Copy the records below exactly, starting at the line that contains "Source code" and ending at the line that contains "2. Represent a"; leave out any pictures.

START Data to use

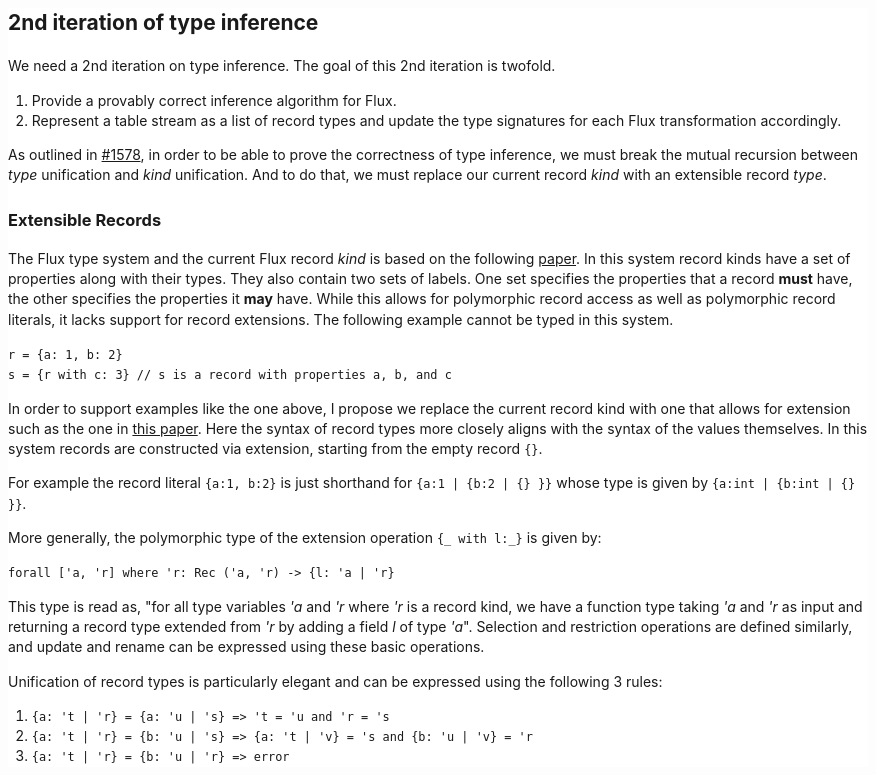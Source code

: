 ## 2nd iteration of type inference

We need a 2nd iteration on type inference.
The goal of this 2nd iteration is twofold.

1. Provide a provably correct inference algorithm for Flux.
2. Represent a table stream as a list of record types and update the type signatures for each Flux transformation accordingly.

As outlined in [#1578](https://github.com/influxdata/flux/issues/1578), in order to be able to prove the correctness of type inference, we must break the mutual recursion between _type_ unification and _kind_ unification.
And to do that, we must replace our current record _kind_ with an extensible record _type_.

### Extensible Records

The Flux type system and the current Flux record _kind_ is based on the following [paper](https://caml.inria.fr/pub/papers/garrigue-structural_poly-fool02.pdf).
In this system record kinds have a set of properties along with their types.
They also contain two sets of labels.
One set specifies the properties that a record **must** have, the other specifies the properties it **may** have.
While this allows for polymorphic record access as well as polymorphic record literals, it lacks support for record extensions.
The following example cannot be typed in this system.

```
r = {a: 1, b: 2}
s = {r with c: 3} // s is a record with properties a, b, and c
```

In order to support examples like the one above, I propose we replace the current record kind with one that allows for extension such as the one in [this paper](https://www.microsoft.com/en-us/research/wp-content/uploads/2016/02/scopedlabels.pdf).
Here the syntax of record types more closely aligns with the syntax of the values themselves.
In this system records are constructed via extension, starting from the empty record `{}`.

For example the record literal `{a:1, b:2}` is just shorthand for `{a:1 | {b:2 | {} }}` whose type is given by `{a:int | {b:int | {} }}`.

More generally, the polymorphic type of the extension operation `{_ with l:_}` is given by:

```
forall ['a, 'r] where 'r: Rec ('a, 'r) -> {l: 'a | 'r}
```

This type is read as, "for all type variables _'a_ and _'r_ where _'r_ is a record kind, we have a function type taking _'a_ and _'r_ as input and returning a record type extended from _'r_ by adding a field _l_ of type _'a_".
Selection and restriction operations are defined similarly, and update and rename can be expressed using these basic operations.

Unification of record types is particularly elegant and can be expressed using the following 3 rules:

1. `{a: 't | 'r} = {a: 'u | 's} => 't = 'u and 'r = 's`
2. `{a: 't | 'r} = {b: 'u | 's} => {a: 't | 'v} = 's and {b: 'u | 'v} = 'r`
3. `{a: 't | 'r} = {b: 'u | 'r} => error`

END Data to use
START Data to use

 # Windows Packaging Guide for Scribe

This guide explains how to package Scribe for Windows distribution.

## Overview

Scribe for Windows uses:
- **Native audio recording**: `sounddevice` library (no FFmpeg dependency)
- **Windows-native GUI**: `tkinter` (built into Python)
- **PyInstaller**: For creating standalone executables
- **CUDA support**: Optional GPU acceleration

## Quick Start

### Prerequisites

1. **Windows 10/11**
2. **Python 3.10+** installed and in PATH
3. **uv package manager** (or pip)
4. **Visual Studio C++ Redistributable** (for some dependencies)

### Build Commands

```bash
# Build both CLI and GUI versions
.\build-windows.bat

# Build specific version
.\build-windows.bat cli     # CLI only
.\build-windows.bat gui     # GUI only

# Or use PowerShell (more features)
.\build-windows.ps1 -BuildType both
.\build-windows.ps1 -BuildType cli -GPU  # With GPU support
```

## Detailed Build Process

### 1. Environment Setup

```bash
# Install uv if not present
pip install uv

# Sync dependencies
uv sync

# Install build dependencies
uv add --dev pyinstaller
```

END Data to use

- Exercise answer -
Source code

: ## 2nd iteration of type inference

We need a 2nd iteration on type inference.
The goal of this 2nd iteration is twofold.

1. Provide a provably correct inference algorithm for Flux.
2. Represent a table stream as a list of record types and update the type signatures for each Flux transformation accordingly.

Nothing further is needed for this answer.